Genotype 1b isolates have been reported to be associated with a more
common and active disease on the graft after liver transplant7 and a poorer response to interferon
treatment29 (although they are characterized
by viral loads equivalent to those found for other
genotypes).30 It is tempting to speculate that extrahepatic
reservoirs could be favored by viruses from this genotype. Such
replication advantage appears independent of the serum viral load
because we could not show any influence of such viral load on detection
of HCV sequences in PBMCs of the patients (see Fig 3). Our observation
further confirms, in that respect, that there is no association between
viral load and viral genotype as was previously
suggested.30
Although our data are only representative of the conditions and
patients used in our study, we observed that in cases of multiple infections, at least with genotypes 1a or b and 2a/c, the genotypes identified in the serum of the patients may not reflect the genotype(s) of viral sequences found in the PBMCs of the same patient. Because the
sensitivity of detection of genotype 2 negative strand RNA is as good
as the one observed for genotype 1a and 1b sequences (102
template copies, see Fig 2), it is difficult to attribute the lack of
detection of genotype 2 sequences to a poorer sensitivity of the
detection assay. Another explanation could be due to a difference in
the viral loads of PBMC-associated HCV sequences depending on the
genotype involved. Alternatively, if detection of HCV negative strand
RNA is indeed a reflection of active replication, the data would
reflect a preferential tropism of genotype 1 isolates for PBMCs
compared with genotype 2 isolates. Shimizu et al31 have
recently described the existence of a preferential tropism of specific
HCV viral quasispecies for PBMCs, an observation that reinforces the
concept of PBMCs versus hepatocyte-adapted isolates. Cases of dual
infections are not commonly found even in populations with increased
risks of infection.32,33 Although additional such cases
should be studied, extension of our analysis remains a difficult task
to perform.
The detection of HCV sequences, either the positive or the negative
strand RNA, does not constitute a sufficient argument to prove
replication. The detection of positive strand RNA could simply reflect
adsorption of viral particles on the cellular surface membrane. Such
adsorption could be due to Fc-receptor-mediated binding of
antibody-coated viral particles. This is consistent with our
observation that monocytes, granulocytes, and B cells of the patients
were indeed found to harbor HCV positive strand RNA. It is also
consistent with the observation that immune complexes are typically
found in sera of HCV-infected patients.34,35 Detection of
HCV negative strand RNA being the theoretical intermediate of
replication could be a stronger indication for putative replication in
a cell reservoir. However, one should keep in mind that phagocytic cells could take up cellular debris or even entire cells with actively
replicating HCV. Nonetheless, because the negative strand RNA was
absent from the sera of all patients, trapping of this putative
replication intermediate from serum would be unlikely. We observed that
clinical features showing liver damage (enzyme levels, histological
score) were similar in the group of patients harboring negative strand
RNA in their PBMCs compared with the one without evidence of negative
strand RNA in PBMCs (Lerat, personal observation).
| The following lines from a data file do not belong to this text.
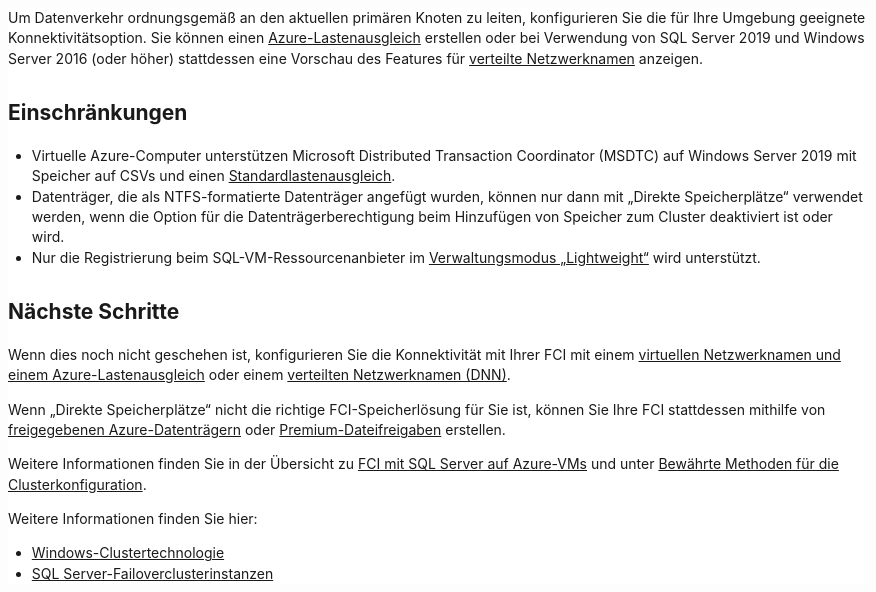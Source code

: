 Um Datenverkehr ordnungsgemäß an den aktuellen primären Knoten zu leiten, konfigurieren Sie die für Ihre Umgebung geeignete Konnektivitätsoption. Sie können einen [Azure-Lastenausgleich](hadr-vnn-azure-load-balancer-configure.md) erstellen oder bei Verwendung von SQL Server 2019 und Windows Server 2016 (oder höher) stattdessen eine Vorschau des Features für [verteilte Netzwerknamen](hadr-distributed-network-name-dnn-configure.md) anzeigen. 

## <a name="limitations"></a>Einschränkungen

- Virtuelle Azure-Computer unterstützen Microsoft Distributed Transaction Coordinator (MSDTC) auf Windows Server 2019 mit Speicher auf CSVs und einen [Standardlastenausgleich](../../../load-balancer/load-balancer-standard-overview.md).
- Datenträger, die als NTFS-formatierte Datenträger angefügt wurden, können nur dann mit „Direkte Speicherplätze“ verwendet werden, wenn die Option für die Datenträgerberechtigung beim Hinzufügen von Speicher zum Cluster deaktiviert ist oder wird. 
- Nur die Registrierung beim SQL-VM-Ressourcenanbieter im [Verwaltungsmodus „Lightweight“](sql-vm-resource-provider-register.md#management-modes) wird unterstützt.

## <a name="next-steps"></a>Nächste Schritte

Wenn dies noch nicht geschehen ist, konfigurieren Sie die Konnektivität mit Ihrer FCI mit einem [virtuellen Netzwerknamen und einem Azure-Lastenausgleich](hadr-vnn-azure-load-balancer-configure.md) oder einem [verteilten Netzwerknamen (DNN)](hadr-distributed-network-name-dnn-configure.md). 

Wenn „Direkte Speicherplätze“ nicht die richtige FCI-Speicherlösung für Sie ist, können Sie Ihre FCI stattdessen mithilfe von [freigegebenen Azure-Datenträgern](failover-cluster-instance-azure-shared-disks-manually-configure.md) oder [Premium-Dateifreigaben](failover-cluster-instance-premium-file-share-manually-configure.md) erstellen. 

Weitere Informationen finden Sie in der Übersicht zu [FCI mit SQL Server auf Azure-VMs](failover-cluster-instance-overview.md) und unter [Bewährte Methoden für die Clusterkonfiguration](hadr-cluster-best-practices.md). 

Weitere Informationen finden Sie hier: 
- [Windows-Clustertechnologie](/windows-server/failover-clustering/failover-clustering-overview)   
- [SQL Server-Failoverclusterinstanzen](/sql/sql-server/failover-clusters/windows/always-on-failover-cluster-instances-sql-server)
This
could suggest that the release of infectious virus particles
and/or negative strand RNA from damaged hepatocytes may not be
the source of the negative strand RNA detected in PBMCs and that
detection of such an intermediate may indeed reflect active
replication.
We were able to detect HCV genomic sequences in phagocytic cells (PMNL
and M/M) as well as in B lymphocytes. Previous reports had described
evidence of HCV RNA in B lymphocytes18-20,33 and monocytes20 of chronic carriers. Examples of viruses
replicating in phagocytic cells have been reported, eg,
HIV36; Dengue virus37,38; HSV-139;
and CMV.40,41 A favored tropism of HCV for B cells may
clearly be a factor participating in the unusual high-association rate that has been reported between HCV infection and mixed
cryoglobulinemia.42 In our study, both patients harboring
HCV negative strand sequences in B cells suffered from severe
cryoglobulinemia. Such tropism may also have implications in the
development of lymphomas recently described in cases of HCV-infected
carriers.43 We could not document HCV RNA in T lymphocytes
and platelets. Although T lymphocytes constitute the most abundant
population in PBMCs, they thus appear to play no role in the tracking
of extrahepatic viral sequences.
Replication of viruses in PBMCs of patients has been proposed
and/or shown for members of other hepatitis viruses such as hepatitis A and B viruses (HBV).44-47 A recent study, in
particular, clearly describes the presence of all encoded HBV
transcripts in PBMCs of chronically infected
patients.48 The capacity of HCV to enter and
possibly replicate in cells from the immune system and the possible
dysregulation of normal cell functions associated with such an invasion
could be one factor responsible for the establishment of chronicity
characterizing infection by this virus.
 |
FOOTNOTES |
Submitted July 21, 1997;
accepted December 31, 1997.
H.L. and S.R. have equally contributed to the study.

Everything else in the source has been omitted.